18 Article 5 and 12 of India-Belgium DTAA; Explanation 2 to section 9(1)(vii) of the Act; Place provided in the stadium for storing lighting equipment under lock and continued presence required having regard to the nature of services rendered by the Taxpayer results in satisfaction of the disposal test.

By Geeta Jani
Dhishat B. Mehta
Chartered Accountants
Reading Time 6 mins

TS-626-AAR-2017

Production Resource Group

Date of Order: 8th November, 2017


 

Taxpayer, a non-resident company was engaged
in the business of providing technical equipment as well as services including
lighting, sound, video and LED technologies for various events.  Taxpayer entered into a Service Agreement
with the Organizing Committee of the Commonwealth Games, India (OCCG), to
furnish lighting and searchlight services during the opening and closing
ceremonies of the Commonwealth Games India, 2010 on a turnkey basis.

 

As part of the arrangement, Taxpayer was
also required to undertake installation, maintenance, dismantling and removal
of the lighting equipment. Taxpayer was required to be available on call or in
person to service, rectify or repair any equipment supplied under the agreement.
Additionally, it was also required to undertake all related activities, such as
obtaining  authorizations, permits and
licenses; engaging personnel with the requisite skills, ensuring their
availability; procure and/ or supply all necessary equipment; subcontracting;
and shipping and loading, insurance etc.

 

For carrying on the above activities,
Taxpayer was provided with an office space by OCCG. Taxpayer was also provided
an on-site space for storing its tools and equipment inside the Stadium where
the Games were held, under a lock.  While
the agreement was entered into for a period of around 114 days, Taxpayer’s
employees and equipment are present in India only for a period of 66 days for
preparatory activities such as installation and dismantling of equipment.

 

Taxpayer sought an advance ruling on issue
of taxability of its income from OCCG under the DTAA.

 

Held

On the issue of Fixed place PE:

It was held that Taxpayer had a fixed PE in
India for the following reasons:

 

    The provision of lockable space for storing
the tools and equipment inside the Stadium implies that Taxpayer had access to
and control over such space to the exclusion of other service providers engaged
by OCCG including OCCG itself.

 

   Provision of empty workspace to the taxpayer
implies that such workspace is placed at the disposal and under access, control
of Taxpayer. Also, in the facts, the business had to be carried out on site.
For evaluating fixed place PE, it is immaterial if the place of business is
located in the business facilities of another enterprise.

 

   Given the expensive equipment, time lines,
precision and the highly technical nature of the work involved, it is
inconceivable that the space provided to taxpayer along with the required
security would not be at taxpayer’s disposal, with exclusive right to access
and control. Thus, the space is used not merely for storage alone, but having
regard to the nature of business of the Taxpayer, the usage is for carrying out the business itself.

 

    For a fixed PE to emerge, the fixed place
need not be enduring or permanent in the sense that it should be in its control
forever. The context in which a business is undertaken, is relevant. In the
present case, the duration for which the fixed place was at disposal of
Taxpayer was sufficient for the Taxpayer to carry on its business. Further,
there was a continuous effort by the taxpayer till the games were over. Hence,
permanence test was also satisfied. Reliance, in this regard, was placed on the
SC decision in the case of Formula One World Championship Ltd.
(TS-161-SC-2017)
.

 

  Additional factors of arrangement which
support that disposal test is satisfied are:

    Subcontracting of some
activities by the Taxpayer was indicative of the fact that the Taxpayer had an
address, an office, from which it could call for and award subcontracts.
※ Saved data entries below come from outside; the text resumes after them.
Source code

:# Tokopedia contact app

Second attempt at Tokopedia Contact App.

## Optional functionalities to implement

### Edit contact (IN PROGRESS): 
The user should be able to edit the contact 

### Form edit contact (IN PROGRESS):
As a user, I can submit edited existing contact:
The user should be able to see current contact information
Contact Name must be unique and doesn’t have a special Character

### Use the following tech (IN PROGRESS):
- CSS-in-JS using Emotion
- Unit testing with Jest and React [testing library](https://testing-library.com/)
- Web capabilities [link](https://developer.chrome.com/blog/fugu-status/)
    Without any premises under
its control, hiring and housing key technical and other personnel, who would
need regular and ongoing instructions during the entire period would be
difficult.

    Taxpayer entered into
various contracts for the purpose of its business in a contracting state, and
employed technical and other manpower for use at its site. The site was thus,
an extension of the foreign entity on Indian soil. Reference in this regard was
place on decision in the case of Vishakhapatnam Port Trust (1983) 144 ITR 146.

    Taxpayer Undertook
comprehensive insurance of its equipment. No insurance company would insure any
equipment, structures etc. against any risk of fire, damage or theft,
unless the place where the equipments are stored was safe, in exclusive custody
and at the disposal of the person who applies for the insurance. Goods are not
ordinarily insured when lying at a third person’s premises. This also suggests
that the place where the tools and equipment were stored was at the disposal of
the Taxpayer.

    It was mandatory for the
Taxpayer to acquire all authorisations, permits and licenses. This indicates
that Taxpayer had a definite place at its disposal, as it could otherwise not
be made liable for any default in the absence of the same.
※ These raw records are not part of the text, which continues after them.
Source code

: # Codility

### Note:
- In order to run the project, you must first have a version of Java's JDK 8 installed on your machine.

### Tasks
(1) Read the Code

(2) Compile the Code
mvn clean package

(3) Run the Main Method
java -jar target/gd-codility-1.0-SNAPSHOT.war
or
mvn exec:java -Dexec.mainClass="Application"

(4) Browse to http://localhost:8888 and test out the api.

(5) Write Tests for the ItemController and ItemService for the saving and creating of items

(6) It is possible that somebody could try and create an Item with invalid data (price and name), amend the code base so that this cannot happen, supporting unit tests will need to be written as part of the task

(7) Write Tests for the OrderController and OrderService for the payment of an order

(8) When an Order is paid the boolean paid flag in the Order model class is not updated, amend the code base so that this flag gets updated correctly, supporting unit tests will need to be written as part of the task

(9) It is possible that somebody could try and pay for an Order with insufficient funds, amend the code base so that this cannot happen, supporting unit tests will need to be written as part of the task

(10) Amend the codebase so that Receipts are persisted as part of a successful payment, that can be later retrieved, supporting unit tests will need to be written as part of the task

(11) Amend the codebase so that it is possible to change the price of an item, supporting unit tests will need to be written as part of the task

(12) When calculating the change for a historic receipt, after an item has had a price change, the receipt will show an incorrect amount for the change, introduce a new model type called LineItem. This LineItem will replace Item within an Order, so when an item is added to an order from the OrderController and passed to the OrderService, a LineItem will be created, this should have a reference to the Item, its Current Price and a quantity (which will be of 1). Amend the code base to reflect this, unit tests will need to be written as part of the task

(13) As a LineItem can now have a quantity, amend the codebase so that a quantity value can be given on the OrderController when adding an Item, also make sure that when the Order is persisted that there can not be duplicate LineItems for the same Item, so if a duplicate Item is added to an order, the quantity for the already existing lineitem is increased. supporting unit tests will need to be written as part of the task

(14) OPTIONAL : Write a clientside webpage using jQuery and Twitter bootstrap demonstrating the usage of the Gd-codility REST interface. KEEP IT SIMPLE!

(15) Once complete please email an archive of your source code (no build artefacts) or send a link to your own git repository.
    The act of carrying out
fabrication, maintenance and repair of equipments, and operating the same at
the opening and closing ceremonies would not have been possible if the premises
were not under Taxpayer’s control.

 

On the issue of Royalty

    There is a vital distinction between a
consideration received for assigning the rights for the use of the final
product on the one hand (i.e. equipment in this case) and the consideration for
assigning rights to use the IP i.e. the knowhow, technical experience, skill,
processes and methodology etc.

 

   It is usual for parties to assign exclusive
rights to the client to use the equipment, but to keep intact the element of
uniqueness and novelty in experiencing the lighting display. But how this
experience was created remains a trade secret with the creator of the same.

 

    In the present case, Taxpayer had merely
granted a right to use the equipment and not the right to use any IP in the
equipment, hence payment made by OCCG to the Taxpayer does not amount to
Royalty.

 

On the issue of FTS

    Services rendered by taxpayer were not
standard in nature since they were one of a kind and were customised for use by
a particular customer. Provision of services of lighting, search lights, LED
technology along with technical personnel to operate the same did not involve
mere pressing of a button and receiving the service but were complex activities
and could not be availed without the assistance of highly trained technical
personnel.

 

    Having regard to the MFN clause, the make
available condition in the FIS article of India Portugal DTAA will need to be
read into India-Belgium DTAA.

 

    Since the services rendered by the Taxpayer
to OCCG does not make  available
technical knowledge or skill, payment for such services does not qualify as FTS
under the India-Belgium DTAA.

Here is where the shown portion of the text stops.